REQUIREMENT:
Only lines holding the word "RodoviaAdjacente" are wanted from the records; copy all of them.

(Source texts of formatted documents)
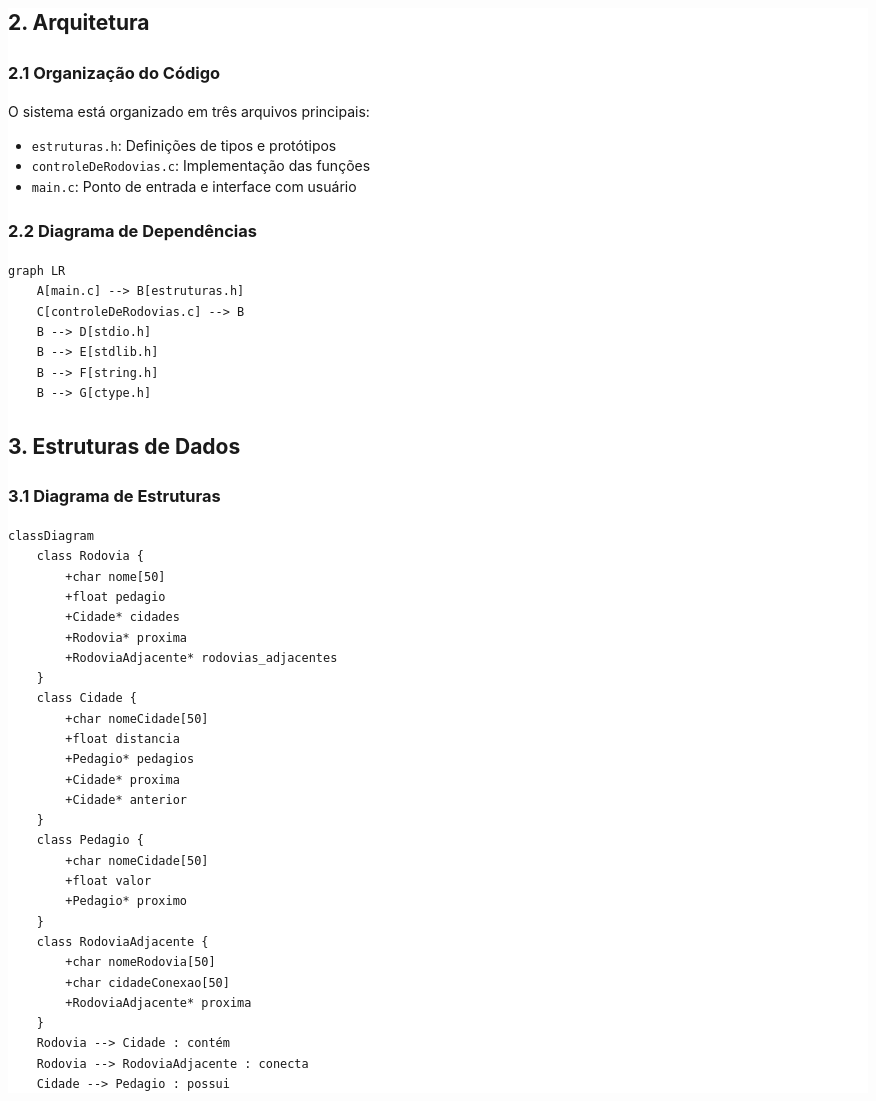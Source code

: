 ## 2. Arquitetura

### 2.1 Organização do Código

O sistema está organizado em três arquivos principais:

- `estruturas.h`: Definições de tipos e protótipos
- `controleDeRodovias.c`: Implementação das funções
- `main.c`: Ponto de entrada e interface com usuário

### 2.2 Diagrama de Dependências

```mermaid
graph LR
    A[main.c] --> B[estruturas.h]
    C[controleDeRodovias.c] --> B
    B --> D[stdio.h]
    B --> E[stdlib.h]
    B --> F[string.h]
    B --> G[ctype.h]
```

## 3. Estruturas de Dados

### 3.1 Diagrama de Estruturas

```mermaid
classDiagram
    class Rodovia {
        +char nome[50]
        +float pedagio
        +Cidade* cidades
        +Rodovia* proxima
        +RodoviaAdjacente* rodovias_adjacentes
    }
    class Cidade {
        +char nomeCidade[50]
        +float distancia
        +Pedagio* pedagios
        +Cidade* proxima
        +Cidade* anterior
    }
    class Pedagio {
        +char nomeCidade[50]
        +float valor
        +Pedagio* proximo
    }
    class RodoviaAdjacente {
        +char nomeRodovia[50]
        +char cidadeConexao[50]
        +RodoviaAdjacente* proxima
    }
    Rodovia --> Cidade : contém
    Rodovia --> RodoviaAdjacente : conecta
    Cidade --> Pedagio : possui
```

SOLUTION TO THIS EXERCISE:
        +RodoviaAdjacente* rodovias_adjacentes
    class RodoviaAdjacente {
        +RodoviaAdjacente* proxima
    Rodovia --> RodoviaAdjacente : conecta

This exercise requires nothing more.